DATA PROVIDED.
- Opening Delimiter -
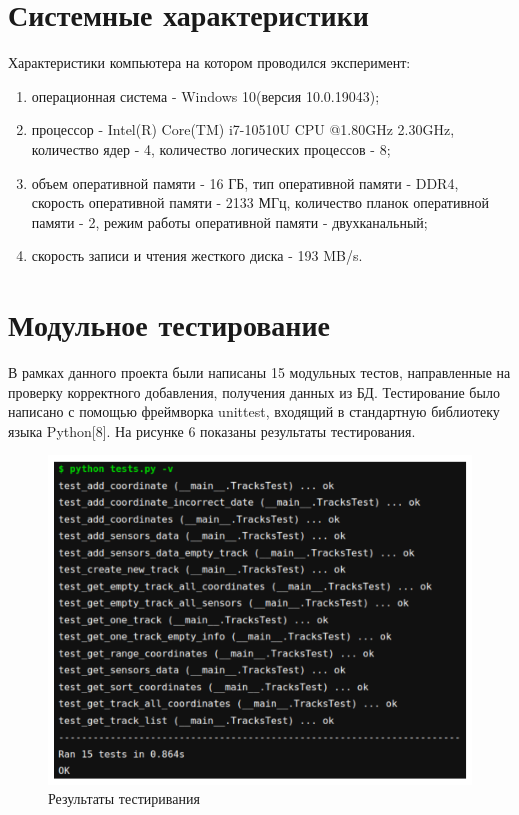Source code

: \documentclass[a4paper, 10pt]{article}
\begin{document}
	\section{Системные характеристики}
	Характеристики компьютера на котором проводился эксперимент:
	\begin{enumerate}
		\item операционная система - Windows 10(версия 10.0.19043);
		\item процессор - Intel(R) Core(TM) i7-10510U CPU @1.80GHz 2.30GHz, количество ядер - 4, количество логических процессов - 8;
		\item объем оперативной памяти - 16 ГБ, тип оперативной памяти - DDR4, скорость оперативной памяти - 2133 МГц, количество планок оперативной памяти - 2, режим работы оперативной памяти - двухканальный;
		\item скорость записи и чтения жесткого диска - 193 MB/s.
	\end{enumerate} 
	
	\section{Модульное тестирование}
	\hspace*{5mm} В рамках данного проекта были написаны 15 модульных тестов, направленные на проверку корректного добавления, получения данных из БД. Тестирование было написано с помощью фреймворка unittest, входящий в стандартную библиотеку языка Python[8]. На рисунке 6 показаны результаты тестирования.
		\begin{figure}[h!]
		\centering
		\includegraphics[scale=1.4]{tests}
		\centering\caption{Результаты тестиривания}
	\end{figure}
\end{document}
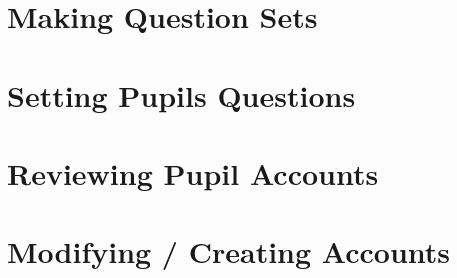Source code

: \documentclass{report}
\begin{document}
\section{Making Question Sets}
\section{Setting Pupils Questions}
\section{Reviewing Pupil Accounts}
\section{Modifying  / Creating Accounts}
\end{document}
- Closing Delimiter -
AIM OF THE EXERCISE. Omitting the pictures, copy each record above exactly as it stands.

SOLUTION TO THE PROBLEM.
Source code

: \documentclass[a4paper, 10pt]{article}
\begin{document}
	\section{Системные характеристики}
	Характеристики компьютера на котором проводился эксперимент:
	\begin{enumerate}
		\item операционная система - Windows 10(версия 10.0.19043);
		\item процессор - Intel(R) Core(TM) i7-10510U CPU @1.80GHz 2.30GHz, количество ядер - 4, количество логических процессов - 8;
		\item объем оперативной памяти - 16 ГБ, тип оперативной памяти - DDR4, скорость оперативной памяти - 2133 МГц, количество планок оперативной памяти - 2, режим работы оперативной памяти - двухканальный;
		\item скорость записи и чтения жесткого диска - 193 MB/s.
	\end{enumerate} 
	
	\section{Модульное тестирование}
	\hspace*{5mm} В рамках данного проекта были написаны 15 модульных тестов, направленные на проверку корректного добавления, получения данных из БД. Тестирование было написано с помощью фреймворка unittest, входящий в стандартную библиотеку языка Python[8]. На рисунке 6 показаны результаты тестирования.
		\begin{figure}[h!]
		\centering
		\includegraphics[scale=1.4]{tests}
		\centering\caption{Результаты тестиривания}
	\end{figure}
\end{document}
Source code

: \documentclass{report}
\begin{document}
\section{Making Question Sets}
\section{Setting Pupils Questions}
\section{Reviewing Pupil Accounts}
\section{Modifying  / Creating Accounts}
\end{document}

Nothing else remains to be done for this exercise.